* **Instructions for the task**: What lines in the material hold the string "repository"? Copy out each of them.
··· Listed entries ···
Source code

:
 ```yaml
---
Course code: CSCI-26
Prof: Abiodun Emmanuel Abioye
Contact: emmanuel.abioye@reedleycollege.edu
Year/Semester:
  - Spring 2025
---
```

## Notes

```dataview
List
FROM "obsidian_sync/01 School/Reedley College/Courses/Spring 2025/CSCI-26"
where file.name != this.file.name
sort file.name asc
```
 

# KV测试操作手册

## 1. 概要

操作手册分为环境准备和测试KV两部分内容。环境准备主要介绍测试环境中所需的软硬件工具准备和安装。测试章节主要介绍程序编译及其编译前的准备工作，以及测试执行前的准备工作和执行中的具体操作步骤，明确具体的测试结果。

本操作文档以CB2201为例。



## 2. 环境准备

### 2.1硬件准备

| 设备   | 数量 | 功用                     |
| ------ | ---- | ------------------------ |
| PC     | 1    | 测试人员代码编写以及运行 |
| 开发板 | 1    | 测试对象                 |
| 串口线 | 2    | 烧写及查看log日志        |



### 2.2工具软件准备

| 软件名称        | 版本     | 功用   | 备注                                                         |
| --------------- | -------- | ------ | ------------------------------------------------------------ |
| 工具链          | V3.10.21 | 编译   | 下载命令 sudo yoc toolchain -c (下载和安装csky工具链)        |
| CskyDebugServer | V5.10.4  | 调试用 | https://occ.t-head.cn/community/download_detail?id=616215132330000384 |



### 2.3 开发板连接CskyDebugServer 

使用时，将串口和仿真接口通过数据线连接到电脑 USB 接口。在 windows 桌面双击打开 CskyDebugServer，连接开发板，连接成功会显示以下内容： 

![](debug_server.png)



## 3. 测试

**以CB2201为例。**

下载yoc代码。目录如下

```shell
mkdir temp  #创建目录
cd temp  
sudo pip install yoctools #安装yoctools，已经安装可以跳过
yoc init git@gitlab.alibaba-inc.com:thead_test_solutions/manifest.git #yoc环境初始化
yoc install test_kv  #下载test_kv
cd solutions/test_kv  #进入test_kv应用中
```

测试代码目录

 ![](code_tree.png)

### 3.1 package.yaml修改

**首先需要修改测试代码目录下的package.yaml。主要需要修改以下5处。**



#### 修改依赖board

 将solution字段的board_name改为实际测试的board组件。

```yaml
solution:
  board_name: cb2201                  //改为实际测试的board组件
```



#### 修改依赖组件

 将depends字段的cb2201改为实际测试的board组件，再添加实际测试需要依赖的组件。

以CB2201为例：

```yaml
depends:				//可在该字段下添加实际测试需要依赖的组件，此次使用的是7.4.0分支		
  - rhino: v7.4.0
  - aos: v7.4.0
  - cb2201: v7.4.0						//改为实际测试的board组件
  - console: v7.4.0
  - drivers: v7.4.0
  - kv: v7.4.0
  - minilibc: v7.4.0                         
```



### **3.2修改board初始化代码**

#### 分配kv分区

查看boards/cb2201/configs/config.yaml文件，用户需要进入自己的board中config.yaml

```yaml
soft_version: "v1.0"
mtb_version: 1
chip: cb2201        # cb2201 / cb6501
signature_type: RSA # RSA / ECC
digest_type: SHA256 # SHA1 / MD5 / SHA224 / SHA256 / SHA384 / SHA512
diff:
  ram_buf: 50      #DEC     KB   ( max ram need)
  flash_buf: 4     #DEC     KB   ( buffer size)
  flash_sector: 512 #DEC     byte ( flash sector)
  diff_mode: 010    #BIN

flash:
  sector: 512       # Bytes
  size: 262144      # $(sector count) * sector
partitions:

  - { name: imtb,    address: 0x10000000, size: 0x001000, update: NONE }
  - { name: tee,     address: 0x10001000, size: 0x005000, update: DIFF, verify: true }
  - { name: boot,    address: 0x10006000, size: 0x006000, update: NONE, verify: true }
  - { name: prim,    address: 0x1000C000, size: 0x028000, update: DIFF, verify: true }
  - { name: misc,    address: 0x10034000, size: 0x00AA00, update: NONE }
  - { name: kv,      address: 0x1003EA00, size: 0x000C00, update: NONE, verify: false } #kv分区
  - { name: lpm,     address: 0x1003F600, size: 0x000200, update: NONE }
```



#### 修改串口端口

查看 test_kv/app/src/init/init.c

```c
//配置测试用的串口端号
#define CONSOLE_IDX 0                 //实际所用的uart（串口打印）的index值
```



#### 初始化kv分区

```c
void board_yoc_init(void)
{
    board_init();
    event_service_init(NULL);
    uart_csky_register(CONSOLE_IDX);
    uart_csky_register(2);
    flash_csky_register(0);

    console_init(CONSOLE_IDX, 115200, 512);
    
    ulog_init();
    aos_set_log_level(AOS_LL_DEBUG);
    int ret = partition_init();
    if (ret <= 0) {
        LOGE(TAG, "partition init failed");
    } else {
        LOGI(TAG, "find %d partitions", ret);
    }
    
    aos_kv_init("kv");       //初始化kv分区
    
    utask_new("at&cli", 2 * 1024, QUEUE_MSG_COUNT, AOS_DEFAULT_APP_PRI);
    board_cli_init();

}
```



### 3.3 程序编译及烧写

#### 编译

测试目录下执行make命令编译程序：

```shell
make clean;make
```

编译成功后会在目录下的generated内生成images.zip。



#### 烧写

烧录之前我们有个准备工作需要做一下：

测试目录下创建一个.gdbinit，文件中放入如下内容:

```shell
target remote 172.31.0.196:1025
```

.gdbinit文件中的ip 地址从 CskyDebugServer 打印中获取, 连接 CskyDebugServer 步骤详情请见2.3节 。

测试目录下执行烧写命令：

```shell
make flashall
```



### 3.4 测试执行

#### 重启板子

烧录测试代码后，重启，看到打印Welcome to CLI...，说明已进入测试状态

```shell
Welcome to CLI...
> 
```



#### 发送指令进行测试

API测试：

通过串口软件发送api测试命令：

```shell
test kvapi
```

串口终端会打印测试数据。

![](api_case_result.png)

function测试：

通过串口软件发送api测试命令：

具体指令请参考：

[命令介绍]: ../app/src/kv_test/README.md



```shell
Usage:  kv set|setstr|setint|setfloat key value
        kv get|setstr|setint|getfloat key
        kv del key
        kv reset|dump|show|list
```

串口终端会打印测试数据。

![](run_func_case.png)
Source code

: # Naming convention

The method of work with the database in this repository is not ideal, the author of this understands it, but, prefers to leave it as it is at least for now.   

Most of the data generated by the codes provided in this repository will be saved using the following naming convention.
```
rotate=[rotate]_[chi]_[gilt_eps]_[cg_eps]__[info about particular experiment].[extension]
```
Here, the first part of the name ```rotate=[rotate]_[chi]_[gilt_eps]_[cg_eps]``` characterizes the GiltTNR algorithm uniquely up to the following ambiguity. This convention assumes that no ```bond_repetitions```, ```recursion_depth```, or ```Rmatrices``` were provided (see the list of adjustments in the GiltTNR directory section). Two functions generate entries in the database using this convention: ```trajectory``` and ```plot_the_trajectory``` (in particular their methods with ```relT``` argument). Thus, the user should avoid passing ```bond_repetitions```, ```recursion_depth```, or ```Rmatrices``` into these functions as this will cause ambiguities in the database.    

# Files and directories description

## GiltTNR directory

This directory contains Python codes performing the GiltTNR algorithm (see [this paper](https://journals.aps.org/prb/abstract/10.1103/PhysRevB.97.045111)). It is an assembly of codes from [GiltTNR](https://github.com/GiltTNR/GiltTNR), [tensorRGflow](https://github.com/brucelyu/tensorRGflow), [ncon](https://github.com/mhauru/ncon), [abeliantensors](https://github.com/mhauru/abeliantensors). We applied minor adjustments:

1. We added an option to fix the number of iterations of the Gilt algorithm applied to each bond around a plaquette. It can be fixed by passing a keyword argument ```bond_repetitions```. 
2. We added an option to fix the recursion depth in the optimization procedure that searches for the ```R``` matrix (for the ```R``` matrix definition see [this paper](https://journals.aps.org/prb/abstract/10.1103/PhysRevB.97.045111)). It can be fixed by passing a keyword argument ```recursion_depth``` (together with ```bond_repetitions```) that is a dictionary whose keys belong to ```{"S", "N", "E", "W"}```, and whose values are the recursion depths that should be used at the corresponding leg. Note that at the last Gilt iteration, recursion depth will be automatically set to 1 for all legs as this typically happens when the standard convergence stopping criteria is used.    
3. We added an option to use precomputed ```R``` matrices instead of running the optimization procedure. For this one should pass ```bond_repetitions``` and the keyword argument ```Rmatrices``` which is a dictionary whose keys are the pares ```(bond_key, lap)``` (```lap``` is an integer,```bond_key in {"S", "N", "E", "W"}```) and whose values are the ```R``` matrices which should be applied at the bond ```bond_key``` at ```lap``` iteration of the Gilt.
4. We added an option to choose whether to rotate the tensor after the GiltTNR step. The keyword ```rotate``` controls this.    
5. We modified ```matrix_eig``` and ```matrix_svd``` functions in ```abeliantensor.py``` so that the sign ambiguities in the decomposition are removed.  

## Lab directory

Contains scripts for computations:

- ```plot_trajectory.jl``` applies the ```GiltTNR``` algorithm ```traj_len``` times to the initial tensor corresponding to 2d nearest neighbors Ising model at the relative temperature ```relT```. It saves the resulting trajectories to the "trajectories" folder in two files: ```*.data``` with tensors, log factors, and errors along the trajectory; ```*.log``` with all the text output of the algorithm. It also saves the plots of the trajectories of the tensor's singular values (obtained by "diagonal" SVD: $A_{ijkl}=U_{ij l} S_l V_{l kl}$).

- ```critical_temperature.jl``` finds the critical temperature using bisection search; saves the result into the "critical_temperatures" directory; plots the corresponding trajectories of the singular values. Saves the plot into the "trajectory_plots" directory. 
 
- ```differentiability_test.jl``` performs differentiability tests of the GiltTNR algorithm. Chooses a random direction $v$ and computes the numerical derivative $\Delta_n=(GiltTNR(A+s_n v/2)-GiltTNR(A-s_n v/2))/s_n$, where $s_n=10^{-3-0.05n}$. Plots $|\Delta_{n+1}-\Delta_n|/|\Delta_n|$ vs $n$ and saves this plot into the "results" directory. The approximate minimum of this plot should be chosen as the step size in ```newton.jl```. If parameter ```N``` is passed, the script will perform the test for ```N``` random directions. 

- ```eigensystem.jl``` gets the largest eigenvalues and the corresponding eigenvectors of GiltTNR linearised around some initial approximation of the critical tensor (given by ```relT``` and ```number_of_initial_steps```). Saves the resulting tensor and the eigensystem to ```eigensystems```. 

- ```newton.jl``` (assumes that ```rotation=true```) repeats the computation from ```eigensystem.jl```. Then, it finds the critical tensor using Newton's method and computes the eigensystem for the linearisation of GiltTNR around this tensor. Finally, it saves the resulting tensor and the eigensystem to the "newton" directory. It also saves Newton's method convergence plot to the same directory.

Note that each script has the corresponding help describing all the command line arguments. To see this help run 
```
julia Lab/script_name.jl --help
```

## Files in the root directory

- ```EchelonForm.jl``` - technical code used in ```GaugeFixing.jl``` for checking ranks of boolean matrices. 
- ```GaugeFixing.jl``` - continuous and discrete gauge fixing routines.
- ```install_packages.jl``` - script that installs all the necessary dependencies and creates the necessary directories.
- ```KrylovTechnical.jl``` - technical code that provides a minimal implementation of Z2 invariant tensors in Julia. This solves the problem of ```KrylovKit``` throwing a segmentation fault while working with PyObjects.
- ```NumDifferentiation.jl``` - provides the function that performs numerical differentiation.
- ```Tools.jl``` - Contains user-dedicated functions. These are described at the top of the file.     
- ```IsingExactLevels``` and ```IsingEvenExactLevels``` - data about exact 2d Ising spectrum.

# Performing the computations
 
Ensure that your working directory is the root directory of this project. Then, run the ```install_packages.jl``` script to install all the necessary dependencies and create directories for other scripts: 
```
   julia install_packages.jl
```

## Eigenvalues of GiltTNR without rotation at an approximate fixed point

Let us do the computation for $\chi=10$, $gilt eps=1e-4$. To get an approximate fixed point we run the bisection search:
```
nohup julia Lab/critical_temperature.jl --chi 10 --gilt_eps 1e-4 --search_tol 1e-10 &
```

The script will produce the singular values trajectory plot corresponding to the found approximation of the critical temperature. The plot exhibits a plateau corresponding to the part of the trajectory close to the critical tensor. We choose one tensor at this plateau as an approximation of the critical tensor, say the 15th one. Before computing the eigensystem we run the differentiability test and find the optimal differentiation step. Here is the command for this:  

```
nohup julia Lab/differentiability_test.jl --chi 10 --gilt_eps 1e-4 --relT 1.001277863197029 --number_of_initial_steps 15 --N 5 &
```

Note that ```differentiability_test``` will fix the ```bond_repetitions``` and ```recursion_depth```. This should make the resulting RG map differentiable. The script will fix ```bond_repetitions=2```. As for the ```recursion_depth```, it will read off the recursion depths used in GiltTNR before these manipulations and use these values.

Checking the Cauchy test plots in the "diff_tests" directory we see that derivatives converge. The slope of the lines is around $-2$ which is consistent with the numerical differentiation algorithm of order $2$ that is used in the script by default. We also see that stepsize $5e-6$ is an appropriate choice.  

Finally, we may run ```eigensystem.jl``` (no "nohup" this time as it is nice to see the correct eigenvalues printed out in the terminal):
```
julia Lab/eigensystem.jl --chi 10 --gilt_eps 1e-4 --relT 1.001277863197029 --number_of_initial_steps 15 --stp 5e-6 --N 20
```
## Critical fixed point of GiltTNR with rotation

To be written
···
* **Task output**:
The method of work with the database in this repository is not ideal, the author of this understands it, but, prefers to leave it as it is at least for now.   
Most of the data generated by the codes provided in this repository will be saved using the following naming convention.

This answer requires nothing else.